• **Records shown**
........
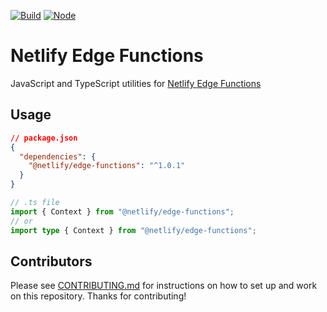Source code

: [![Build](https://github.com/netlify/edge-functions/workflows/Build/badge.svg)](https://github.com/netlify/edge-functions/actions)
[![Node](https://img.shields.io/node/v/@netlify/edge-functions.svg?logo=node.js)](https://www.npmjs.com/package/@netlify/edge-functions)

# Netlify Edge Functions

JavaScript and TypeScript utilities for [Netlify Edge Functions](https://docs.netlify.com/netlify-labs/experimental-features/edge-functions/)



## Usage

```json
// package.json
{
  "dependencies": {
    "@netlify/edge-functions": "^1.0.1"
  }
}
```

```ts
// .ts file
import { Context } from "@netlify/edge-functions";
// or
import type { Context } from "@netlify/edge-functions";
```

## Contributors

Please see [CONTRIBUTING.md](./CONTRIBUTING.md) for instructions on how to set up and work on this repository. Thanks
for contributing!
........
• **Exercise**
List the lines of the material in which the word "https" occurs.

• **Task result**
: [![Build](https://github.com/netlify/edge-functions/workflows/Build/badge.svg)](https://github.com/netlify/edge-functions/actions)
[![Node](https://img.shields.io/node/v/@netlify/edge-functions.svg?logo=node.js)](https://www.npmjs.com/package/@netlify/edge-functions)
JavaScript and TypeScript utilities for [Netlify Edge Functions](https://docs.netlify.com/netlify-labs/experimental-features/edge-functions/)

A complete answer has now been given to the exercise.